Adam hizo acopio de todo su valor, y se tragó la droga. Aquello le hizo sentirse bien casi de inmediato.

—Dios quiera que se hayan dado cuenta enseguida de que yo aún no he llegado… —dijo.

—Coge la bicicleta de mi mujer —le sugirió Fen. Se volvió a meter la pistola en el bolsillo y salió a la calle para ver cómo Adam se alejaba pedaleando a toda velocidad.

Al poco, el farmacéutico salió a la puerta de su establecimiento. Al principio no se dio cuenta de que Fen todavía estaba en las inmediaciones.

—¡Socorro! ¡Socorro! —le dijo a un viandante sorprendido—. ¡Socorro!

Fen se enfadó sobremanera.

—¡Cállese, hombre! —le dijo malhumorado al boticario—. ¡Y no se comporte como un bobo!

El farmacéutico dejó escapar unos gemidos de temor y regresó apresuradamente a su cubil. Enormemente satisfecho ante aquel insospechado poder para provocar terror en el ánimo del prójimo, Fen se alejó a grandes zancadas.

Adam se quedó petrificado y aterrorizado cuando llegó al teatro y pudo escuchar los compases de la obertura. Ya habían transcurrido como unas dos terceras partes de la pieza, lo cual significaba, según sus cálculos, que tenía tres minutos como mucho para cambiarse y salir a escena. Una barahúnda caótica de personas nerviosas le estorbaron en su febril carrera hasta el camerino. Se abrió paso a duras penas y subió corriendo las escaleras, al tiempo que se quitaba el abrigo. Una joven del coro, que se había retrasado, se sorprendió al verlo venir corriendo hacia ella mientras se desabrochaba los botones del pantalón; la muchacha se arrimó contra la pared, emitiendo débiles y defensivos gritillos, hasta que Adam pasó junto a ella a toda velocidad y se alejó pasillo adelante.

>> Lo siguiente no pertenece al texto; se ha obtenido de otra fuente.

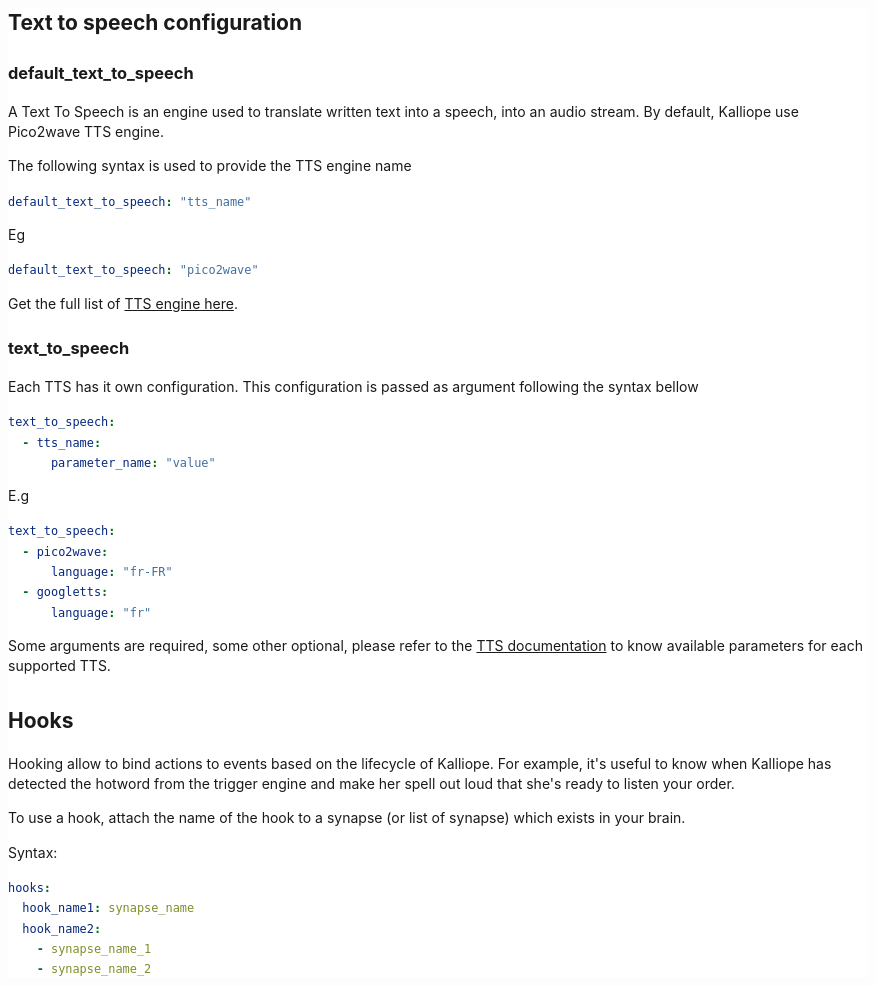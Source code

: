 ## Text to speech configuration

### default_text_to_speech
A Text To Speech is an engine used to translate written text into a speech, into an audio stream.
By default, Kalliope use Pico2wave TTS engine.

The following syntax is used to provide the TTS engine name
```yml
default_text_to_speech: "tts_name"
```

Eg
```yml
default_text_to_speech: "pico2wave"
```

Get the full list of [TTS engine here](tts.md).

### text_to_speech
Each TTS has it own configuration. This configuration is passed as argument following the syntax bellow
```yml
text_to_speech:
  - tts_name:
      parameter_name: "value"
```

E.g
```yml
text_to_speech:
  - pico2wave:
      language: "fr-FR"
  - googletts:
      language: "fr"
```

Some arguments are required, some other optional, please refer to the [TTS documentation](tts.md) to know available parameters for each supported TTS.

## Hooks

Hooking allow to bind actions to events based on the lifecycle of Kalliope.
For example, it's useful to know when Kalliope has detected the hotword from the trigger engine and make her spell out loud that she's ready to listen your order.

To use a hook, attach the name of the hook to a synapse (or list of synapse) which exists in your brain.

Syntax:
```yml
hooks:
  hook_name1: synapse_name
  hook_name2:
    - synapse_name_1
    - synapse_name_2
```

Ya no había tiempo para maquillarse… y, naturalmente, la ropa se empeñó en confirmar esa malévola capacidad para retorcerse y doblarse y ponerse inmanejable con la que las prendas de vestir siempre obsequian a cualquiera que tiene prisa por ponérsela o quitársela. Pero, de algún modo, Adam consiguió arreglarse, y corrió a toda pastilla escaleras abajo de nuevo y entonces pudo escuchar cómo vibraba el penúltimo acorde de la obertura tras el telón. Saludó imprudentemente con la mano a Joan, y mientras hacía aquel gesto imprudente, se levantó el telón. La mayor parte de los espectadores consideraron que aquel gesto era una innovación singularmente desafortunada.

Fen encontró un teléfono y llamó a Mudge.

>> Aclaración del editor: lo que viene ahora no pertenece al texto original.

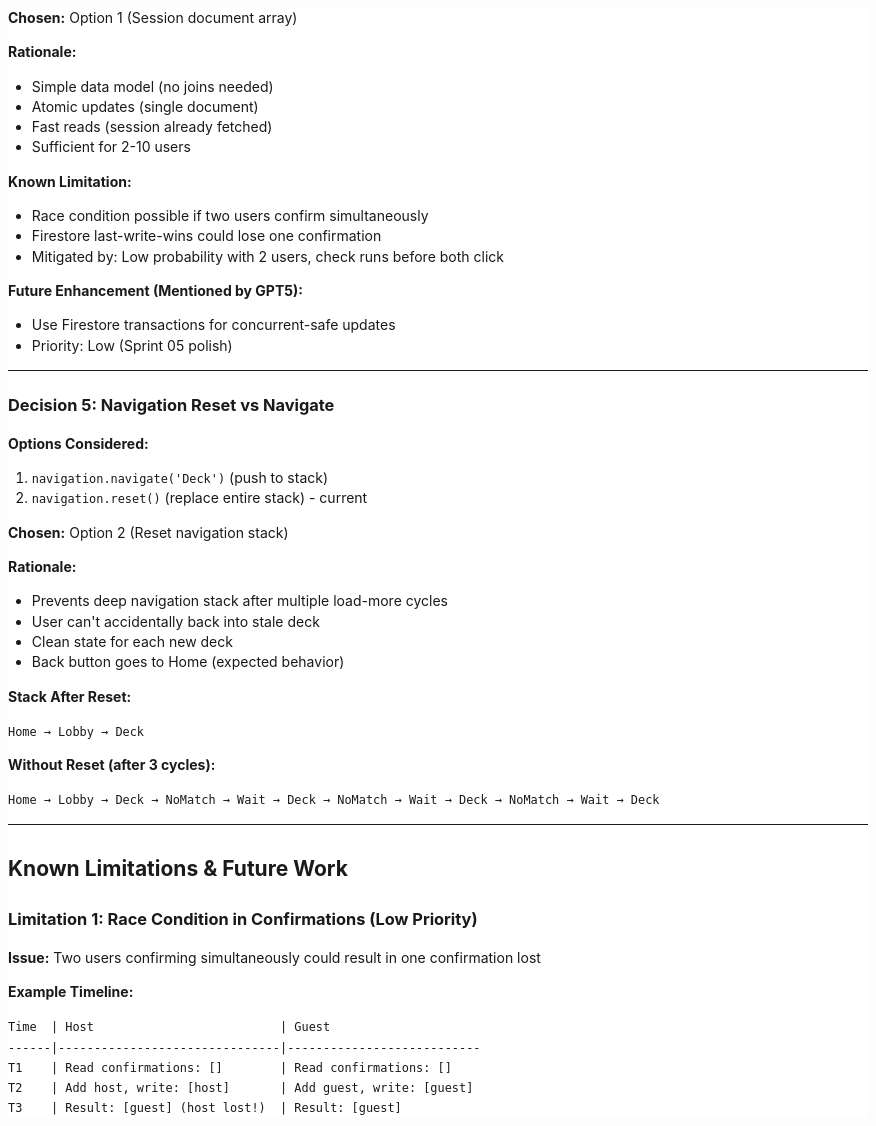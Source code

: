 **Chosen:** Option 1 (Session document array)

**Rationale:**
- Simple data model (no joins needed)
- Atomic updates (single document)
- Fast reads (session already fetched)
- Sufficient for 2-10 users

**Known Limitation:**
- Race condition possible if two users confirm simultaneously
- Firestore last-write-wins could lose one confirmation
- Mitigated by: Low probability with 2 users, check runs before both click

**Future Enhancement (Mentioned by GPT5):**
- Use Firestore transactions for concurrent-safe updates
- Priority: Low (Sprint 05 polish)

---

### Decision 5: Navigation Reset vs Navigate

**Options Considered:**
1. `navigation.navigate('Deck')` (push to stack)
2. `navigation.reset()` (replace entire stack) - current

**Chosen:** Option 2 (Reset navigation stack)

**Rationale:**
- Prevents deep navigation stack after multiple load-more cycles
- User can't accidentally back into stale deck
- Clean state for each new deck
- Back button goes to Home (expected behavior)

**Stack After Reset:**
```
Home → Lobby → Deck
```

**Without Reset (after 3 cycles):**
```
Home → Lobby → Deck → NoMatch → Wait → Deck → NoMatch → Wait → Deck → NoMatch → Wait → Deck
```

---

## Known Limitations & Future Work

### Limitation 1: Race Condition in Confirmations (Low Priority)

**Issue:** Two users confirming simultaneously could result in one confirmation lost

**Example Timeline:**
```
Time  | Host                          | Guest
------|-------------------------------|---------------------------
T1    | Read confirmations: []        | Read confirmations: []
T2    | Add host, write: [host]       | Add guest, write: [guest]
T3    | Result: [guest] (host lost!)  | Result: [guest]
```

—Siento mucho no haber podido reunirme contigo —le dijo—, pero hemos tenido un poco de jaleo por aquí…

—Jaleo?

—Ya te lo contaré luego… Quiero que envíes un par de hombres a las bambalinas de la ópera, porque cabe la posibilidad de que intenten matar a Langley.

—¿A Langley?

—Sí. Y ve tú también en cuanto puedas. Por cierto… es probable que recibas algunos informes policiales sobre mí a no mucho tardar. Le he dado una pedrada a una ventana y he amenazado con pegarle un tiro a un boticario.

—¿Una pedrada? —dijo atónito Mudge—. ¿Un boticario?

—Deja de repetir todo lo que digo… Luego te veo. Lo mejor será que tengamos un cónclave tras la representación. Tráete el esqueleto, ¿quieres? O, bueno, un esqueleto cualquiera.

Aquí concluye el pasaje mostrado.